*** Block opens ***

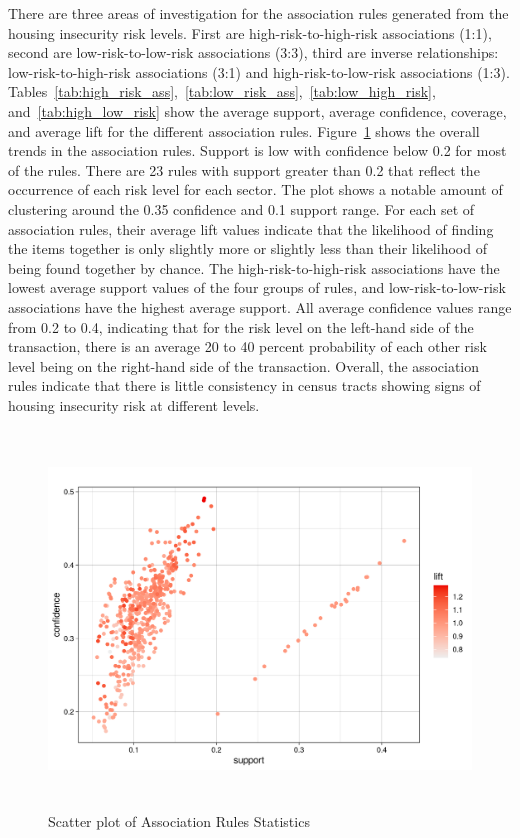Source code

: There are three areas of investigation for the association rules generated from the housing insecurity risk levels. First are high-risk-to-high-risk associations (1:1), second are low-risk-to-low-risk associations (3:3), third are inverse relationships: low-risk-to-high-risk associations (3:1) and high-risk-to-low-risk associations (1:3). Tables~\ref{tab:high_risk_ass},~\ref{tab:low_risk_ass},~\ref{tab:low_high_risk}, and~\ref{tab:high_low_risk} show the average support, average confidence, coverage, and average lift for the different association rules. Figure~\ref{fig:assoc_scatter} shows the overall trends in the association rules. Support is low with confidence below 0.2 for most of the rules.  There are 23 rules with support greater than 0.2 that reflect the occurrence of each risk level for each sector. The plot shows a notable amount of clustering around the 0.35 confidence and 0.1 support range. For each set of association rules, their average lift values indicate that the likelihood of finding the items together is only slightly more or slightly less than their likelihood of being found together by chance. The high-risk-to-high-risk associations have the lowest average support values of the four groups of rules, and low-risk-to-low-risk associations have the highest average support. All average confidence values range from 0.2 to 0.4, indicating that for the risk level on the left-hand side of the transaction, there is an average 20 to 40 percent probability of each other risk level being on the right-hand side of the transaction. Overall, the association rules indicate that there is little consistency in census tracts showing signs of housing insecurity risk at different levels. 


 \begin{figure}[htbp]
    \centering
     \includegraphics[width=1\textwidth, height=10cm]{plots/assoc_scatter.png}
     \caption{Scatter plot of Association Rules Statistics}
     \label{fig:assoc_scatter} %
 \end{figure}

*** Block closes ***
*** Block opens ***

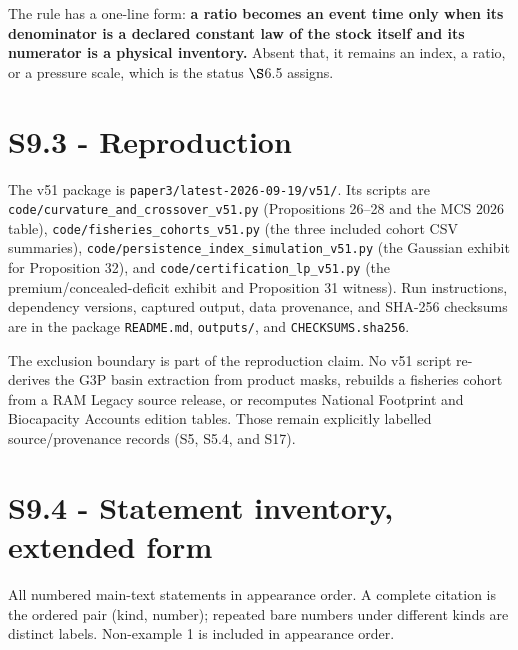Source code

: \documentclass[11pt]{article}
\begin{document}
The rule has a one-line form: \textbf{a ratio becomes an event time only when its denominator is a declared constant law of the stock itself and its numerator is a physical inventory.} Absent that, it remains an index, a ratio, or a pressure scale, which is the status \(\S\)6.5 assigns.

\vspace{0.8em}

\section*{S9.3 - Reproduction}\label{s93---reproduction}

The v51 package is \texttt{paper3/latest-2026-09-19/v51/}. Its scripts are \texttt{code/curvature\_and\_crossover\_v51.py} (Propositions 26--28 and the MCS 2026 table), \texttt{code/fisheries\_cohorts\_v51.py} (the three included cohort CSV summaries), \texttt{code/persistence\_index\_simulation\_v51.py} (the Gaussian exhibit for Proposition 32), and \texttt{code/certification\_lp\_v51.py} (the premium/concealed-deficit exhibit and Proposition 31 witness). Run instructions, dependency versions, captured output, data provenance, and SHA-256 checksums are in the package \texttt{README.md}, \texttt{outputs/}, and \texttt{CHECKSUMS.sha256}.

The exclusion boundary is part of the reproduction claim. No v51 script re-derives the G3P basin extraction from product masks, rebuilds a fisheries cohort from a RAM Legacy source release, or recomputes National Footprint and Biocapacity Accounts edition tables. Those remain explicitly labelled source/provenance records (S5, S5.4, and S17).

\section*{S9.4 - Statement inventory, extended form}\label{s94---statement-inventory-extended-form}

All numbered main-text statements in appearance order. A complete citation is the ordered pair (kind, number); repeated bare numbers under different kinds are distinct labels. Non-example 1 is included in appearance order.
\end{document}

*** Block closes ***

Task prompt – Count the lines of the listing that contain the word "section", and give only the number.

Task output – 2